The RS-68 main engine begins to ignite as the liquid hydrogen fuel valve is opened, creating a large fireball at the base of the rocket. The engine powers up to full throttle for a computer-controlled checkout before liftoff.
The rocket's two strap-on solid rocket motors are lit, the four hold-down bolts are released and the Delta 4 lifts off from Cape Canaveral's pad 37B. The pad's three swing arms retract at T-0 seconds.
T+0:00:46.5: Mach 1 and Max Q
The Atlas rocket achieves Mach 1 some 47 seconds into the flight, then passes through the region of maximum dynamic pressure at 59 seconds with both solid motors and the RS-68 liquid hydrogen/liquid oxygen engine continue to fire as the vehicle heads downrange.

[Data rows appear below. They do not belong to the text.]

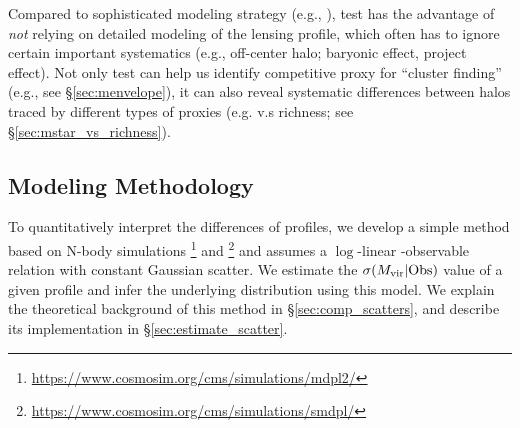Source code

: \documentclass[fleqn,usenatbib,useAMS,english]{mnras}
\begin{document}
    Compared to sophisticated modeling strategy (e.g., \citealt{Sonnenfeld2019}), \topn{} test
    has the advantage of \emph{not} relying on detailed modeling of the lensing profile, which
    often has to ignore certain important systematics (e.g., off-center halo; baryonic effect,
    project effect).
    Not only \topn{} test can help us identify competitive \mvir{} proxy for ``cluster finding''
    (e.g., see \S \ref{sec:menvelope}), it can also reveal systematic differences between halos
    traced by different types of proxies (e.g. \mstar{} v.s richness;
    see \S \ref{sec:mstar_vs_richness}).

\subsection{Modeling Methodology}
    \label{sec:model}

    To quantitatively interpret the differences of \dsigma{} profiles, we develop a simple
    method based on N-body simulations
    \footnote{\url{https://www.cosmosim.org/cms/simulations/mdpl2/}}
    and \smdpl{}\footnote{\url{https://www.cosmosim.org/cms/simulations/smdpl/}} and assumes a
    $\log$-linear \mvir{}-observable relation with constant Gaussian scatter.
    We estimate the $\sigma(M_{\rm vir} | {\rm Obs})$ value of a given \dsigma{} profile and
    infer the underlying \mvir{} distribution using this model.
    We explain the theoretical background of this method in \S \ref{sec:comp_scatters}, and
    describe its implementation in \S \ref{sec:estimate_scatter}.
\end{document}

T+0:01:40.0: Solid Rocket Booster Separation
Having used up all their solid-propellant and experienced burnout six seconds ago, the two strap-on boosters are jettisoned from the Delta's first stage. The spent casings fall into the ocean.

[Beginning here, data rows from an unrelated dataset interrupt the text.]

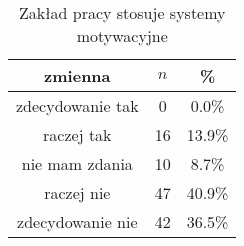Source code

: \begin{table}[H]
\caption{Zakład pracy stosuje systemy motywacyjne}
\centering
\begin{tabular}{ | c | c | c |}
\hline
zmienna & $n$ & \% \\
\hline
zdecydowanie tak  &  0  & 0.0\% \\
\hline
raczej tak  &  16  & 13.9\% \\
\hline
nie mam zdania  &  10  & 8.7\% \\
\hline
raczej nie  &  47  & 40.9\% \\
\hline
zdecydowanie nie  &  42  & 36.5\% \\
\hline
\end{tabular}
\label{tab:Q9}
\end{table}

T+0:04:05.3: Main Engine Cutoff
The liquid hydrogen-fueled RS-68 rocket engine throttles down to its minimum power level and then shuts down to finish the first stage burn.
T+0:04:11.3: Stage Separation
The Common Booster Core first stage and the attached interstage are separated in one piece from the Delta 4's upper stage. The upper stage engine's extendible nozzle drops into position as the first stage separates.
T+0:04:25.8: Upper Stage Ignition No. 1
The upper stage begins its job to place the Geosynchronous Space Situational Awareness Program satellites into space with the first firing by the RL10B-2 liquid hydrogen/liquid oxygen engine.
T+0:04:36.0: Nose Cone Jettison
The two-piece, 13-foot-diameter composite payload fairing that protected the GSSAP craft during the atmospheric ascent is separated to reveal the satellites to space.
The Delta 4 rocket flies into a pre-arranged news blackout, conducting its engine firings and maneuvers in secrecy. As such, the timeline beyond the point of payload fairing jettison is not available.